Provided information:
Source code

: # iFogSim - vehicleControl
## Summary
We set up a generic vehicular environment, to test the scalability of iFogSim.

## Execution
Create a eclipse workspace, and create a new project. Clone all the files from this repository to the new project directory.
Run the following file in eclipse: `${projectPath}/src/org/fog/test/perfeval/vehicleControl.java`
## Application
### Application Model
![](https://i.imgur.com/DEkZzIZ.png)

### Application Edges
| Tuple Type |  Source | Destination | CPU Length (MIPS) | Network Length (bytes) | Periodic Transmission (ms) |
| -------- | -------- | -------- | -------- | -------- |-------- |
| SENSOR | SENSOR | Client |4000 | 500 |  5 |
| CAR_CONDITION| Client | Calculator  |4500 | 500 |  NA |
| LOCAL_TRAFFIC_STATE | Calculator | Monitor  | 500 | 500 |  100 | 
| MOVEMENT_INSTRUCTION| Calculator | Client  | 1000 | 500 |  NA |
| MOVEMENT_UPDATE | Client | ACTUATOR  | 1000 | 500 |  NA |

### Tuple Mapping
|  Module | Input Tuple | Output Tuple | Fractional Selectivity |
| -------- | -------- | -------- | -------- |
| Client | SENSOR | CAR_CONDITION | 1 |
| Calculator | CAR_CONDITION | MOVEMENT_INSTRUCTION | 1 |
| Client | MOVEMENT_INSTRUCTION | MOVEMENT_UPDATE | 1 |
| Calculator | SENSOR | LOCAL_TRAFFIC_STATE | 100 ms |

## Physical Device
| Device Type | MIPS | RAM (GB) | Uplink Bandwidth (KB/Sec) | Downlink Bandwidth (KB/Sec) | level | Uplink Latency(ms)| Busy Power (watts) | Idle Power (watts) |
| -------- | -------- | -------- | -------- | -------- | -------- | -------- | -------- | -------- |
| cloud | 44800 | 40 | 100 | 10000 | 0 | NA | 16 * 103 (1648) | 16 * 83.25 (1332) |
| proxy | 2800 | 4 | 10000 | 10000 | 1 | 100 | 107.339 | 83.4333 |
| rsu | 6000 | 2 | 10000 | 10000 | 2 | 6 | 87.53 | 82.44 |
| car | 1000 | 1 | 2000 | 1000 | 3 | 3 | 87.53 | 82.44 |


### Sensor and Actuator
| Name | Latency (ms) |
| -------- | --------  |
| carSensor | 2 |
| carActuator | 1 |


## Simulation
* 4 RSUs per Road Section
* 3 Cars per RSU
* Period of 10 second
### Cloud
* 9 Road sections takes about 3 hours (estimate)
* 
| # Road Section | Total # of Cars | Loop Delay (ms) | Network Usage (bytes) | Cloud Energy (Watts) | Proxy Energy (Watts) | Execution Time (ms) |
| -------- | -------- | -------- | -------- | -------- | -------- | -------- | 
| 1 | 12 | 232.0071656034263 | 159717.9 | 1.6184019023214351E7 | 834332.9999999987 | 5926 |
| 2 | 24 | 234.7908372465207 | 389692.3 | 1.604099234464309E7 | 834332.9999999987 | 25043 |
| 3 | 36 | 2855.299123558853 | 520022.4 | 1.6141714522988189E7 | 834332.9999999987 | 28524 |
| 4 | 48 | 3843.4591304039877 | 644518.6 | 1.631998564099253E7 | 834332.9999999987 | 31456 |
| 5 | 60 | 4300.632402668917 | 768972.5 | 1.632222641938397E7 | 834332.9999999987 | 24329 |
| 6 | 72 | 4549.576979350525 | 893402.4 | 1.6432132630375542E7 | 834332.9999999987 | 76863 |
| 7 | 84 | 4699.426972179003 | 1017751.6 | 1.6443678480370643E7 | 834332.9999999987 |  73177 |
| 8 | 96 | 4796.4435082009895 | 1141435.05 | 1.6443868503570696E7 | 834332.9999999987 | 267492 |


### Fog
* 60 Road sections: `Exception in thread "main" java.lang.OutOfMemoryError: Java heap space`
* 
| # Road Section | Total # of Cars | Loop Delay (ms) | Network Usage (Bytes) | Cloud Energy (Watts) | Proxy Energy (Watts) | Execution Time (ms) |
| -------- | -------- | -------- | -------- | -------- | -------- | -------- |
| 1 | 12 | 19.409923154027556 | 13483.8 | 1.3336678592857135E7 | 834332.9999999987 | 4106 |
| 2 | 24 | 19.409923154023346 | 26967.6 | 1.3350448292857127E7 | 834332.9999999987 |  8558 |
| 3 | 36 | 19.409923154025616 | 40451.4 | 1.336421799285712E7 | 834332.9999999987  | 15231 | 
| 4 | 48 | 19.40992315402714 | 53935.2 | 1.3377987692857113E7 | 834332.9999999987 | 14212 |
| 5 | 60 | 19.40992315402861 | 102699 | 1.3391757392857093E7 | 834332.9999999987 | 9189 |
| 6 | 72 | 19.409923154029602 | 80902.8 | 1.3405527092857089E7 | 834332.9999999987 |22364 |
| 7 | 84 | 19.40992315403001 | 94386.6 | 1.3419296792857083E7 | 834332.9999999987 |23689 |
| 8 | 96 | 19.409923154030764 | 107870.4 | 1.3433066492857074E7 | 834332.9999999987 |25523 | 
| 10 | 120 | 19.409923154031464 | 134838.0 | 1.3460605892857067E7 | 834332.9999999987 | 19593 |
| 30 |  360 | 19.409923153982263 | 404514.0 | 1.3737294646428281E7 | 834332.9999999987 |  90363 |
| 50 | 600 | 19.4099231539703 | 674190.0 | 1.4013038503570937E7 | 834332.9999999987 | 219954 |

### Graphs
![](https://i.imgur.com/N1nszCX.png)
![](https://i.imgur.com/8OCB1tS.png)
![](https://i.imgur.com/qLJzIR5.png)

What is being asked:
Reproducing the whole listing above is not the task. Copy exactly only the lines from the one with "per Road Section" to the one with "834332.9999999987 | 14212 |", both kept.

Response to the task:
* 4 RSUs per Road Section
* 3 Cars per RSU
* Period of 10 second
### Cloud
* 9 Road sections takes about 3 hours (estimate)
* 
| # Road Section | Total # of Cars | Loop Delay (ms) | Network Usage (bytes) | Cloud Energy (Watts) | Proxy Energy (Watts) | Execution Time (ms) |
| -------- | -------- | -------- | -------- | -------- | -------- | -------- | 
| 1 | 12 | 232.0071656034263 | 159717.9 | 1.6184019023214351E7 | 834332.9999999987 | 5926 |
| 2 | 24 | 234.7908372465207 | 389692.3 | 1.604099234464309E7 | 834332.9999999987 | 25043 |
| 3 | 36 | 2855.299123558853 | 520022.4 | 1.6141714522988189E7 | 834332.9999999987 | 28524 |
| 4 | 48 | 3843.4591304039877 | 644518.6 | 1.631998564099253E7 | 834332.9999999987 | 31456 |
| 5 | 60 | 4300.632402668917 | 768972.5 | 1.632222641938397E7 | 834332.9999999987 | 24329 |
| 6 | 72 | 4549.576979350525 | 893402.4 | 1.6432132630375542E7 | 834332.9999999987 | 76863 |
| 7 | 84 | 4699.426972179003 | 1017751.6 | 1.6443678480370643E7 | 834332.9999999987 |  73177 |
| 8 | 96 | 4796.4435082009895 | 1141435.05 | 1.6443868503570696E7 | 834332.9999999987 | 267492 |


### Fog
* 60 Road sections: `Exception in thread "main" java.lang.OutOfMemoryError: Java heap space`
* 
| # Road Section | Total # of Cars | Loop Delay (ms) | Network Usage (Bytes) | Cloud Energy (Watts) | Proxy Energy (Watts) | Execution Time (ms) |
| -------- | -------- | -------- | -------- | -------- | -------- | -------- |
| 1 | 12 | 19.409923154027556 | 13483.8 | 1.3336678592857135E7 | 834332.9999999987 | 4106 |
| 2 | 24 | 19.409923154023346 | 26967.6 | 1.3350448292857127E7 | 834332.9999999987 |  8558 |
| 3 | 36 | 19.409923154025616 | 40451.4 | 1.336421799285712E7 | 834332.9999999987  | 15231 | 
| 4 | 48 | 19.40992315402714 | 53935.2 | 1.3377987692857113E7 | 834332.9999999987 | 14212 |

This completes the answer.